New Developer Essentials: Seed Data or Junk Data?
When working with beginner developers, one challenge that often comes up is understanding what constitutes “junk data” versus “seed data.” I encountered this distinction recently when a new developer submitted their first pull request, which included several JSON files they’d generated during local testing. We had a conversation about whether these files should actually be checked in, which led to a broader discussion about the role of seed data and what separates it from random artifacts of local testing.
In this case, the developer initially thought these files might qualify as seed data. However, as we discussed some guiding principles, it became clear that this wasn’t the case. Seed data is something intentionally crafted to enable specific, crucial scenarios that would otherwise be unavailable out of the box. It should eliminate significant setup work for new developers, ideally providing them with a head start by avoiding repetitive configuration tasks.

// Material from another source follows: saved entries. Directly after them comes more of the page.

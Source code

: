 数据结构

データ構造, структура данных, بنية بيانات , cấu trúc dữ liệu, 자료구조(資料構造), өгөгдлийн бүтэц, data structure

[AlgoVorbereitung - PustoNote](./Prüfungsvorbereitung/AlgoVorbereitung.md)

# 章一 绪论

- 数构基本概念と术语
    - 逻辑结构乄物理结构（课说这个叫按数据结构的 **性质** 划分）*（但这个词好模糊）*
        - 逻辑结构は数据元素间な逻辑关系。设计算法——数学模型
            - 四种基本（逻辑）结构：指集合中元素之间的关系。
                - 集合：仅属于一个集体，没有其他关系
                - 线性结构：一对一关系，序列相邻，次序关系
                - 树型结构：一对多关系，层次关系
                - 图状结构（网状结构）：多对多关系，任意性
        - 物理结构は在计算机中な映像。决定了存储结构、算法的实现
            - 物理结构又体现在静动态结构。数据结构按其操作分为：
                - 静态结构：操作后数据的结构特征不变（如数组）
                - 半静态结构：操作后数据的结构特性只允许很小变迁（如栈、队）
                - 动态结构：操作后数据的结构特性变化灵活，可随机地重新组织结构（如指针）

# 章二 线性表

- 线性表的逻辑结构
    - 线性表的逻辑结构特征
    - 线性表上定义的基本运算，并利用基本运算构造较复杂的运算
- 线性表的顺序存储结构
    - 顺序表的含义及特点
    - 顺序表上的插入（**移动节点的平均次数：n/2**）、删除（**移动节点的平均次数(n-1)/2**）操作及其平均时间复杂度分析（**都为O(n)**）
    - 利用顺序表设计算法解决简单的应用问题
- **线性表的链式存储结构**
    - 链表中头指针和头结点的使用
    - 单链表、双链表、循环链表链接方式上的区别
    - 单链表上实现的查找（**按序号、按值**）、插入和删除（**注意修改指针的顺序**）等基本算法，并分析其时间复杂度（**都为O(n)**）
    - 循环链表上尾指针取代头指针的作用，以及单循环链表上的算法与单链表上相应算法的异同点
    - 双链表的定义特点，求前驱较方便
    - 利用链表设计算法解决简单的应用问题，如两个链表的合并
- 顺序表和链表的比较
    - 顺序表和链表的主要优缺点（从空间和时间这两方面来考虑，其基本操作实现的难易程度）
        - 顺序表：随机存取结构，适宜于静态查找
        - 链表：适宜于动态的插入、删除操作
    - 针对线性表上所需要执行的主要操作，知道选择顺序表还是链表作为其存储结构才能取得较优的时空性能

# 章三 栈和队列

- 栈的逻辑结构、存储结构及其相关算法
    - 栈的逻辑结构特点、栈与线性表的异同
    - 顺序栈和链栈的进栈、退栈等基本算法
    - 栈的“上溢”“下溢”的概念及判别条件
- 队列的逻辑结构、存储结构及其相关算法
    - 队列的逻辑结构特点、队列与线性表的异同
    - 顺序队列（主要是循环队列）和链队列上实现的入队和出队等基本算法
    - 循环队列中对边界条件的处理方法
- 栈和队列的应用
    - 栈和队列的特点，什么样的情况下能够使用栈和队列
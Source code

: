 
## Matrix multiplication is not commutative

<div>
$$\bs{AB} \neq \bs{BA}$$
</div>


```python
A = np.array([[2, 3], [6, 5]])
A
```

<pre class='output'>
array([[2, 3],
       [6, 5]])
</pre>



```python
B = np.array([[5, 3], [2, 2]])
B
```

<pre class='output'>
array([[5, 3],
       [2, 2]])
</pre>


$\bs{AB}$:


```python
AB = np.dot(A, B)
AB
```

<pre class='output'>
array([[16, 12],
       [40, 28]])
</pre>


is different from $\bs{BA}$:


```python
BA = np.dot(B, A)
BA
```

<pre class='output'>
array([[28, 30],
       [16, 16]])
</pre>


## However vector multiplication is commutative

- Purposeful Design for Key Scenarios: Seed data should be explicitly crafted to support specific, essential scenarios that won’t work out of the box without it. It isn’t just any test data — it’s intentional and carefully structured to exercise key features or workflows within the application.
- Reduce Onboarding Toil: Seed data should significantly reduce setup time for new developers, allowing them to get up and running faster. If it helps avoid repetitive setup tasks or clears initial configuration hurdles, it’s more likely to be beneficial seed data.
Thinking through these criteria, the developer and I realized that their JSON files fell short of this standard.
First, they weren’t thoughtfully designed to exercise key scenarios in our software; rather, they were created haphazardly as a byproduct of whatever testing the developer happened to be doing at the time. Second, they also didn’t meaningfully reduce setup time or alleviate configuration hurdles for future developers. In fact, the data represented here was simply the type of information that would typically be generated through normal use of the software, rather than serving as a foundation for testing core functionality.
One important point I always emphasize with new developers is being mindful of the kinds of files we’re committing to our repositories. Aside from avoiding files with secrets, it’s crucial to distinguish between valuable artifacts and extraneous “junk” data.
Seed data has a specific purpose: it’s embedded to exercise the most essential scenarios our software needs to cover and should include instructions if additional setup is required. If creating or including seed data involves less effort than manually reproducing it each time, then it might be worth including. Otherwise, runtime artifacts — especially those not explicitly crafted to support key scenarios — are likely better left uncommitted. Developing this discernment is key to understanding when data adds value to a project and when it’s simply noise.
If we have decided that we want to include actual “Seed Data” then we should ensure we put in place necessary documentation to help new developers onboard and use this seed data within their environment. This could be manual steps or automation that’s part of the environment setup process.
In summary, understanding the difference between junk data and seed data is essential for maintaining a clean, functional codebase, especially as developers grow into team-based workflows. Seed data has a specific purpose: it enables key scenarios and makes setup easier for others, reducing unnecessary toil and providing a well-thought-out starting point for core application functions. Junk data, on the other hand, is simply the residue of local testing — useful in the moment (to a specific developer) but ultimately clutter in the repository.
By following these principles, new developers can make informed decisions about what to commit and what to leave out, supporting a codebase that is both organized and welcoming for new team members.